Handel’s three-act oratorio Samson, which premiered in London in 1743, reflected how Handel related to the character’s blindness through his own firsthand experience with the progressive degeneration of his sight:
Total eclipse! no sun, no moon. All dark amidst the blaze of noon. Oh glorious light! no cheering ray To glad my eyes with welcome day.
By 1750, Handel had entirely lost sight in his left eye. He forged on, however, composing the oratorio Jephtha, which also contained a reference to obscured vision. In 1752 Handel lost sight in his other eye and was rendered completely blind. As always before, Handel’s passionate pursuit of music propelled him forward. He kept on performing and composing, relying on his sharp memory to compensate when necessary, and remained actively involved in productions of his work until his dying day.
Death and Legacy
On April 14, 1759, George Handel died in bed at his rented house at 25 Brook Street, in the Mayfair district of London. The Baroque composer and organist was 74 years old.
Handel was known for being a generous man, even in death. Having never married or fathered children, his will divided his assets among his servants and several charities, including the Foundling Hospital. He even donated the money to pay for his own funeral so that none of his loved ones would bear the financial burden. Handel was buried in Westminster Abbey a week after he died. Following his death, biographical documents began to circulate, and George Handel soon took on legendary status posthumously.
During his lifetime, Handel composed nearly 30 oratorios and close to 50 operas. At least 30 of those operas were written for the Royal Academy of Music, London’s very first Italian opera company.
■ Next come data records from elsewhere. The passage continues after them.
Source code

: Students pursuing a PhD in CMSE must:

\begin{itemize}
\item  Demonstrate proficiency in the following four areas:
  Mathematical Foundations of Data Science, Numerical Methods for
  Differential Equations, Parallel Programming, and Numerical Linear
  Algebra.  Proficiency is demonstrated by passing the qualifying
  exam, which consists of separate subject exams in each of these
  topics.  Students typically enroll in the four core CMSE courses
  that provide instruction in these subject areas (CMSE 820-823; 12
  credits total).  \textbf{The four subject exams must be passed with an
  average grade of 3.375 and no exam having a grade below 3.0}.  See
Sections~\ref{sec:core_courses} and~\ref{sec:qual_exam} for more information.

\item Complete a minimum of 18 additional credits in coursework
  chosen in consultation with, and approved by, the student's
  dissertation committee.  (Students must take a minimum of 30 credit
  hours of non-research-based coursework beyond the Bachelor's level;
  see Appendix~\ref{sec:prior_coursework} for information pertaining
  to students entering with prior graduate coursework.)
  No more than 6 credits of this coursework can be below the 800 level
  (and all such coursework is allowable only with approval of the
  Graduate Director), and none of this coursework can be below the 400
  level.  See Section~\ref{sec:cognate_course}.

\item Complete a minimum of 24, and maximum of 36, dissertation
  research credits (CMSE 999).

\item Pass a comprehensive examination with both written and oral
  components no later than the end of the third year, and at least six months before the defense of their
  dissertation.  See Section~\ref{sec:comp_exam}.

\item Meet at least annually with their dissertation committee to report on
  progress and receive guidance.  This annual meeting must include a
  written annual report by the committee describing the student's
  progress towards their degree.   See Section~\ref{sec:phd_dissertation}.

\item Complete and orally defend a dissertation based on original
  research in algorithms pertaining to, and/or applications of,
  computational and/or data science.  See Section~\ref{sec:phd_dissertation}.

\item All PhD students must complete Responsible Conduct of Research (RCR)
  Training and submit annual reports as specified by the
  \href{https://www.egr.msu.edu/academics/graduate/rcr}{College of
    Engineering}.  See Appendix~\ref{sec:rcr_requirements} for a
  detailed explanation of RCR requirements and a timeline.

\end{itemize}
He was also a prolific writer of orchestral pieces and concerti grossi. He is said to have made significant contributions to all of the musical genres of his generation. His most renowned work is the oratorio Messiah, written in 1741 and first performed in Dublin in 1742.
In 1784, 25 years after Handel’s death, three commemorative concerts were held in his honor at the Parthenon and Westminster Abbey. In 2001 Handel’s home on Brook Street (from 1723 to 1759) became the site of the Handel House Museum, established in memory of his legendary life and works.